Una guerra contro il tempo. Per la bonifica della discarica di Malagrotta, la più grande d’Europa, i tempi stringono. Lo sa bene Giuseppe Vadalà, commissario unico per la bonifica di Malagrotta, territorio alla periferia di Roma: le buste con le candidature alle due gare d’appalto per il trattamento dell’ex discarica sono pronte per essere aperte.
Una guerra contro il tempo. Per la bonifica della discarica di Malagrotta, la più grande d’Europa, i tempi stringono
Entro 15 giorni dovrebbero essere comunicate le società che hanno vinto gli appalti per il capping provvisorio: si tratta, semplificando, di una sorta di copertura dell’area per evitare che entrino in contatto pioggia e rifiuti, creando il percolato. Il capping permetterebbe di isolare gli scarti misti, insieme alla realizzazione di una rete di pozzi per estrarre il biogas e anche lo stesso percolato. Ovvero quel liquido inquinante che si crea quando l’acqua piovana si infiltra nel terreno ed entra a contatto con i rifiuti depositati nella discarica: ne esce fuori un nuovo inquinante che contamina il terreno e, se non trattenuto adeguatamente, può contaminare anche altri terreni e i fiumi della zona. I rifiuti, inoltre, producono anche biogas che può diventare combustibile, ma che se viene bruciato produce Co2.
I tempi per risolvere tutti questi problemi, come detto, sono stretti. Vadalà spiega al Corriere della Sera che l’auspicio è che “entro i primi giorni del 2024 vengano avviati i cantieri”. Un augurio, appunto, ma non una certezza. Che si scontra con tempi che sembrano già troppo lunghi. L’obiettivo è bonificare la discarica entro il 2026/2027 e il tempo stringe. Il governo ha investito per questa operazione 250 milioni, provenienti dai fondi europei. Ma ora è necessario rispettare le tempistiche che sono “la vera incognita”, in quanto sono molto strette, per ammissione dello stesso commissario.
La discarica nella periferia di Roma è chiusa da ormai dieci anni
La discarica di Malagrotta, la più grande d’Europa, è chiusa da ormai dieci anni. Riceveva, ai tempi in cui lavorava a pieno ritmo, oltre 4mila tonnellate di rifiuti indifferenziati al giorno, provenienti da Roma e da altri comuni limitrofi. La sua chiusura è legata soprattutto a problemi di tipo ambientale, con i rifiuti non trattati che contravvengono alle normative previste dalla disciplina europea. La chiusura, in realtà, doveva avvenire già nel 2007, ma è stata rinviata fino al 2013. Nonostante le sanzioni ricevute dall’Italia da parte dell’Unione europea. L’area, a dieci anni di distanza, è ancora inquinata e inutilizzabile per qualsiasi scopo, nonostante sia cresciuta l’erba sopra la collinetta alta circa 90 metri che di fatto è composta da spazzatura. La sua estensione è di 240 ettari, per quasi 2,5 chilometri quadrati. Un campo enorme pieno di tossine e materiali organici, con i terreni che vengono continuamente sottoposti ad analisi di laboratorio per verificare eventuali problemi e rischi.

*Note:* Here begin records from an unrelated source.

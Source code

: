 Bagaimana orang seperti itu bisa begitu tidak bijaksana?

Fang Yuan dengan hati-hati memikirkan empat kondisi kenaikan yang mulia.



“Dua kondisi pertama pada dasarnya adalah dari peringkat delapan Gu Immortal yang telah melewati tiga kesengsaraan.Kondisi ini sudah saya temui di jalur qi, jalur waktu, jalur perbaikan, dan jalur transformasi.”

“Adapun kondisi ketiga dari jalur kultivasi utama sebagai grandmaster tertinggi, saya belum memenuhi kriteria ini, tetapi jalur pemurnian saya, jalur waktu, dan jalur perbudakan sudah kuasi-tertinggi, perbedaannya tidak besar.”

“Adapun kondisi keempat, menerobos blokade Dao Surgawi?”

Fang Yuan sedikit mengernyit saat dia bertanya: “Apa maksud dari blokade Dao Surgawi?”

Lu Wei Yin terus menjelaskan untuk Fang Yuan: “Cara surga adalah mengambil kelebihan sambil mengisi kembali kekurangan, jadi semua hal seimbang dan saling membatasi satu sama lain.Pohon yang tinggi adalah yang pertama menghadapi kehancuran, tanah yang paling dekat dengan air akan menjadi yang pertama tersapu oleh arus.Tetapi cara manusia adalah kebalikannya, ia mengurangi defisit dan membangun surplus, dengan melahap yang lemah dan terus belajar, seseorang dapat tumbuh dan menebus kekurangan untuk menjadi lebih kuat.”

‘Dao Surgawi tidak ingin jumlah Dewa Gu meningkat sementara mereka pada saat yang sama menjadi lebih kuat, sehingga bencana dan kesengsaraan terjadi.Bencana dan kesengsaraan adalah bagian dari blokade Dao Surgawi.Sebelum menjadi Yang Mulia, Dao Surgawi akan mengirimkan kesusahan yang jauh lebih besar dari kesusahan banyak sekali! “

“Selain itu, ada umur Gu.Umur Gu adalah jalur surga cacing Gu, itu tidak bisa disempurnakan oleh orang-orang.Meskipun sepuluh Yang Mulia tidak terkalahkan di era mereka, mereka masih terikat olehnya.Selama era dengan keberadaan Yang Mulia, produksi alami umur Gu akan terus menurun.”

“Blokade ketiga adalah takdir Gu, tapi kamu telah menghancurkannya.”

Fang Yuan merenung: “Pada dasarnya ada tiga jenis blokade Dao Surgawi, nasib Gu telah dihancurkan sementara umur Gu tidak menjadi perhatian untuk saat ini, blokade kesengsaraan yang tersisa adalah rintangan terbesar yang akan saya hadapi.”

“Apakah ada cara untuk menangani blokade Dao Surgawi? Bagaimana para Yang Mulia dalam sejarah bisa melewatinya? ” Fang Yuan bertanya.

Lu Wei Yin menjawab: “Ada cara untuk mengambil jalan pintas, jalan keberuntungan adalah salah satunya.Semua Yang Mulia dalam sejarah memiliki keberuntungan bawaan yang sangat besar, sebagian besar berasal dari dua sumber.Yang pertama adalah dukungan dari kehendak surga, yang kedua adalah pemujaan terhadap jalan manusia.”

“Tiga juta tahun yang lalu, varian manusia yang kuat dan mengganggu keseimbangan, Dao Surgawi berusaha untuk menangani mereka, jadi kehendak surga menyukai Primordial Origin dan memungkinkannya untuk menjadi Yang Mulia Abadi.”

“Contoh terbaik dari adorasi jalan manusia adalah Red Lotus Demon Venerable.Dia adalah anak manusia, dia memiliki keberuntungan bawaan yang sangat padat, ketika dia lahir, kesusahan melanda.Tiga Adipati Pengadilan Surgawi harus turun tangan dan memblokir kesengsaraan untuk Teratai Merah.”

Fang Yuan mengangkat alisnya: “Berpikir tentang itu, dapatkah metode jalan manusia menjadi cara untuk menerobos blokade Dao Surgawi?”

A marzo scorso il governo ha stanziato 250 milioni di euro per la messa urgente in sicurezza
Tra i rifiuti, alcuni arrivano fino a una profondità nel terreno di 90 metri. A marzo è arrivato quindi lo stanziamento dell’esecutivo per l’opera di messa in sicurezza. Con l’obiettivo di completare le tre operazioni del capping, della soluzione al problema del percolato e della cinturazione del terreno, “al massimo” entro il 2027. Con l’obiettivo, entro quella data, di ripristinare anche il verde dell’area. Impresa molto complessa, considerando che dopo pochi mesi dalla partenza la struttura commissariale sembra già preoccupata dai ritardi. Vadalà non nasconde i suoi timori e spera che adesso le procedure possano accelerare. Per fare in fretta e chiudere davvero, una volta per tutte, l’annosa questione della discarica di Malagrotta entro il 2027.